A History of the Korean Language
- Author: Ki-Moon Lee, S. Robert Ramsey
- Language: English
- Genre: Historical linguistics
- Publisher: Cambridge University Press
- Publication date: March 2011
- Pages: 348
- ISBN: 978-0-521-66189-8 (1st edition, hardcover)
- OCLC: 712060061
- LC Class: PL909.Y49 2011

= A History of the Korean Language =

2011 book by Ki-Moon Lee and S. Robert Ramsey

A History of the Korean Language is a 2011 nonfiction historical linguistics book by Ki-Moon Lee and S. Robert Ramsey. The book is the first ever English-language book specifically on Korean historical linguistics, and considered to be one of the finest on the topic in any language ever to be published.

== Synopsis ==
The book is organized chronologically, from the origins of the Korean language to the present.
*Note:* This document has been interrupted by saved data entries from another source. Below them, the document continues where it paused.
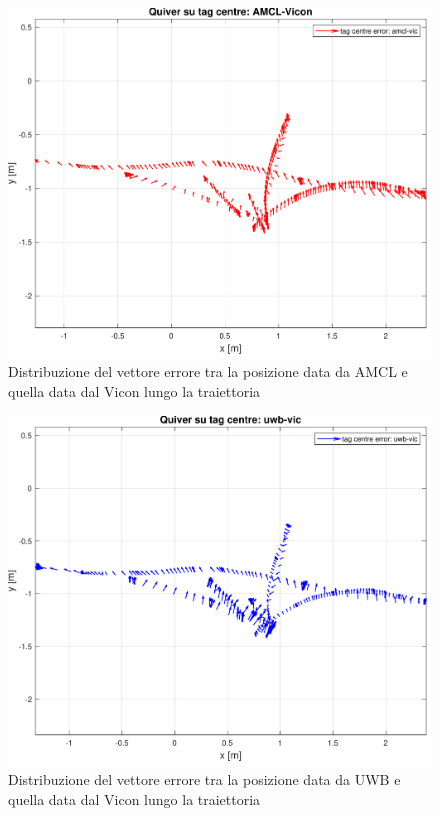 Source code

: \begin{figure}[] 
	\centering    
	\includegraphics[height=.3\textheight]{grafici_stanzavolo_vicon/figure21.pdf}
	\caption{Distribuzione del vettore errore tra la posizione data da AMCL e quella data dal Vicon lungo la traiettoria}
	\label{fig: quiver_err_amclvic_vicon_charlie}
\end{figure}

\begin{figure}[] 
	\centering    
	\includegraphics[height=.3\textheight]{grafici_stanzavolo_vicon/figure20.pdf}
	\caption{Distribuzione del vettore errore tra la posizione data da UWB e quella data dal Vicon lungo la traiettoria}
	\label{fig: quiver_err_uwbvic_vicon_charlie}
\end{figure}


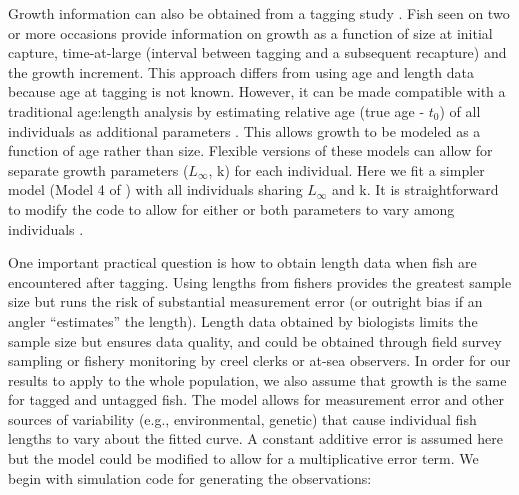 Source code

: \documentclass[
]{krantz}
\begin{document}
Growth information can also be obtained from a tagging study \citep{wang.etal1995, zhang.etal2009, scherrer.etal2021}. Fish seen on two or more occasions provide information on growth as a function of size at initial capture, time-at-large (interval between tagging and a subsequent recapture) and the growth increment. This approach differs from using age and length data because age at tagging is not known. However, it can be made compatible with a traditional age:length analysis by estimating relative age (true age - \(t_0\)) of all individuals as additional parameters \citep{wang.etal1995, zhang.etal2009, scherrer.etal2021}. This allows growth to be modeled as a function of age rather than size. Flexible versions of these models can allow for separate growth parameters (\(L_\infty\), k) for each individual. Here we fit a simpler model (Model 4 of \citet{scherrer.etal2021}) with all individuals sharing \(L_\infty\) and k. It is straightforward to modify the code to allow for either or both parameters to vary among individuals \citep{scherrer.etal2021}.

One important practical question is how to obtain length data when fish are encountered after tagging. Using lengths from fishers provides the greatest sample size but runs the risk of substantial measurement error (or outright bias if an angler ``estimates'' the length). Length data obtained by biologists limits the sample size but ensures data quality, and could be obtained through field survey sampling or fishery monitoring by creel clerks or at-sea observers. In order for our results to apply to the whole population, we also assume that growth is the same for tagged and untagged fish. The model allows for measurement error and other sources of variability (e.g., environmental, genetic) that cause individual fish lengths to vary about the fitted curve. A constant additive error is assumed here but the model could be modified to allow for a multiplicative error term. We begin with simulation code for generating the observations:
\end{document}
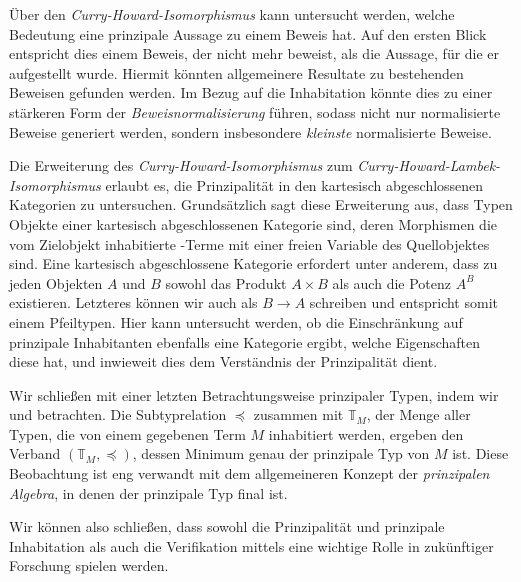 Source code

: Über den \emph{Curry-Howard-Isomorphismus} kann untersucht werden, welche Bedeutung eine prinzipale Aussage zu einem Beweis hat. Auf den ersten Blick entspricht dies einem Beweis, der nicht mehr beweist, als die Aussage, für die er aufgestellt wurde. Hiermit könnten allgemeinere Resultate zu bestehenden Beweisen gefunden werden. Im Bezug auf die Inhabitation könnte dies zu einer stärkeren Form der \emph{Beweisnormalisierung}\cite{lecturesCH} führen, sodass nicht nur normalisierte Beweise generiert werden, sondern insbesondere \emph{kleinste} normalisierte Beweise.

Die Erweiterung des \emph{Curry-Howard-Isomorphismus} zum \emph{Curry-Howard-Lambek-Isomorphismus}\cite{ccc} erlaubt es, die Prinzipalität in den kartesisch abgeschlossenen Kategorien zu untersuchen. Grundsätzlich sagt diese Erweiterung aus, dass Typen Objekte einer kartesisch abgeschlossenen Kategorie sind, deren Morphismen die vom Zielobjekt inhabitierte \tlambda-Terme mit einer freien Variable des Quellobjektes sind. Eine kartesisch abgeschlossene Kategorie erfordert unter anderem, dass zu jeden Objekten $A$ und $B$ sowohl das Produkt $A\times B$ als auch die Potenz $A^B$ existieren. Letzteres können wir auch als $B \to A$ schreiben und entspricht somit einem Pfeiltypen. Hier kann untersucht werden, ob die Einschränkung auf prinzipale Inhabitanten ebenfalls eine Kategorie ergibt, welche Eigenschaften diese hat, und inwieweit dies dem Verständnis der Prinzipalität dient.

Wir schließen mit einer letzten Betrachtungsweise prinzipaler Typen, indem wir  und  betrachten. Die Subtyprelation $\preceq$ zusammen mit $\mathbb{T}_M$, der Menge aller Typen, die von einem gegebenen Term $M$ inhabitiert werden, ergeben den Verband $(\mathbb{T}_M, \preceq)$, dessen Minimum genau der prinzipale Typ von $M$ ist. Diese Beobachtung ist eng verwandt mit dem allgemeineren Konzept der \emph{prinzipalen Algebra}\cite{henk}, in denen der prinzipale Typ final ist.

Wir können also schließen, dass sowohl die Prinzipalität und prinzipale Inhabitation als auch die Verifikation mittels \coq{} eine wichtige Rolle in zukünftiger Forschung spielen werden. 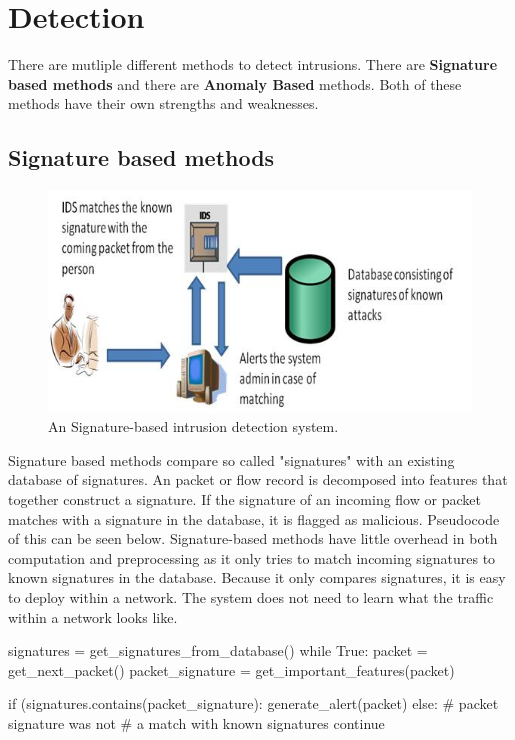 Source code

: \section{Detection}
\label{detection}
There are mutliple different methods to detect intrusions. There are \textbf{Signature based methods} and there are \textbf{Anomaly Based} methods. Both of these methods have their own strengths and weaknesses. 
\subsection{Signature based methods}
\begin{figure}[H]
\centering
\includegraphics[width=1\textwidth]{Figures/Signature-based-Intrusion-Detection-System}
\decoRule
\caption[Signature based IDS]{An Signature-based intrusion detection system. \cite{snortImg}}
\label{fig:Signature}
\end{figure}
\noindent Signature based methods compare so called "signatures" with an existing database of signatures. An packet or flow record is decomposed into features that together construct a signature. If the signature of an incoming flow or packet matches with a signature in the database, it is flagged as malicious. Pseudocode of this can be seen below. Signature-based methods have little overhead in both computation and preprocessing as it only tries to match incoming signatures to known signatures in the database. Because it only compares signatures, it is easy to deploy within a network. The system does not need to learn what the traffic within a network looks like. \cite{methods} \\
\begin{python}
signatures = get_signatures_from_database()
while True:
    packet = get_next_packet()
    packet_signature = get_important_features(packet)
    
    if (signatures.contains(packet_signature):
        generate_alert(packet)
    else:
         # packet signature was not
         # a match with known signatures
         continue
\end{python}~\\
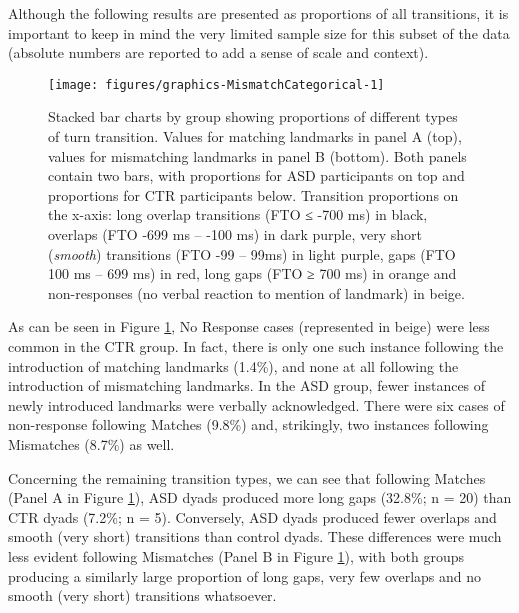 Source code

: Although the following results are presented as proportions of all transitions, it is important to keep in mind the very limited sample size for this subset of the data (absolute numbers are reported to add a sense of scale and context).




\begin{figure}

{\centering \texttt{[image: figures/graphics-MismatchCategorical-1]} 
	
}

\caption{Stacked bar charts by group showing proportions of different types of turn transition. Values for matching landmarks in panel A (top), values for mismatching landmarks in panel B (bottom). Both panels contain two bars, with proportions for ASD participants on top and proportions for CTR participants below.
	Transition proportions on the x-axis: long overlap transitions (FTO ≤ -700 ms) in black, overlaps (FTO -699 ms -- -100 ms) in dark purple, very short (\textit{smooth}) transitions (FTO -99 -- 99ms) in light purple, gaps (FTO 100 ms -- 699 ms) in red, long gaps (FTO ≥ 700 ms) in orange and non-responses (no verbal reaction to mention of landmark) in beige.\\}\label{fig:MismatchCategorical}
\end{figure}

As can be seen in Figure \ref{fig:MismatchCategorical}, No Response cases (represented in beige) were less common in the CTR group. In fact, there is only one such instance following the introduction of matching landmarks (1.4\%), and none at all following the introduction of mismatching landmarks.
In the ASD group, fewer instances of newly introduced landmarks were verbally acknowledged. There were six cases of non-response following Matches (9.8\%) and, strikingly, two instances following Mismatches (8.7\%) as well.

Concerning the remaining transition types, we can see that following Matches (Panel A in Figure \ref{fig:MismatchCategorical}), ASD dyads produced more long gaps (32.8\%; n = 20) than CTR dyads (7.2\%; n = 5). Conversely, ASD dyads produced fewer overlaps and smooth (very short) transitions than control dyads. These differences were much less evident following Mismatches (Panel B in Figure \ref{fig:MismatchCategorical}), with both groups producing a similarly large proportion of long gaps, very few overlaps and no smooth (very short) transitions whatsoever.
It uses periodizations of the language's history that Lee preferred in his previous works and that have since become relatively standard in the entire field. Its coverage of Late Middle Korean, the phase of the Korean language around the time of the invention of Hangul, occupies a significant portion of the book; around half. This is because Hangul provides very good insight into the phonology of Korean around that time. It uses both McCune–Reischauer romanization and a modified version of the Yale romanization system alongside Hangul text.

== Background ==
Around the time of the book's publication, Lee and Ramsey were considered to be among the most eminent scholars of Korean historical linguistics in Korea and abroad, respectively. Prior to the publication of the book, Lee's 1961 Korean-language work Kugŏsa kaesŏl was considered the standard work in the field. That work was translated to Japanese in 1975 and to German in 1977, but had not become available in English. A History of the Korean Language is not only a translation of Kugŏsa kaesŏl, but also an expansion and reorganization of it. Another book, the 1992 A Reference Grammar of Korean, was previously the only English-language book to cover Korean historical linguistics in depth, although that was not necessarily the primary focus of that book. Ramsey is a former student of Martin.

== Reception ==
Several reviewers found the book to be at once detailed and accessible even to nonspecialists. Linguist Chongwon Park praised the quality of the book's translation. Linguist John B. Whitman argues the book exceeds the quality of its predecessor, Kugŏsa kaesŏl. Linguist Ross King finds the book to be approachable, while evaluating A Reference Grammar of Korean as very difficult to parse. He argues that Martin's book requires "at least a semester-long graduate seminar to train students simply [on] how to use the book".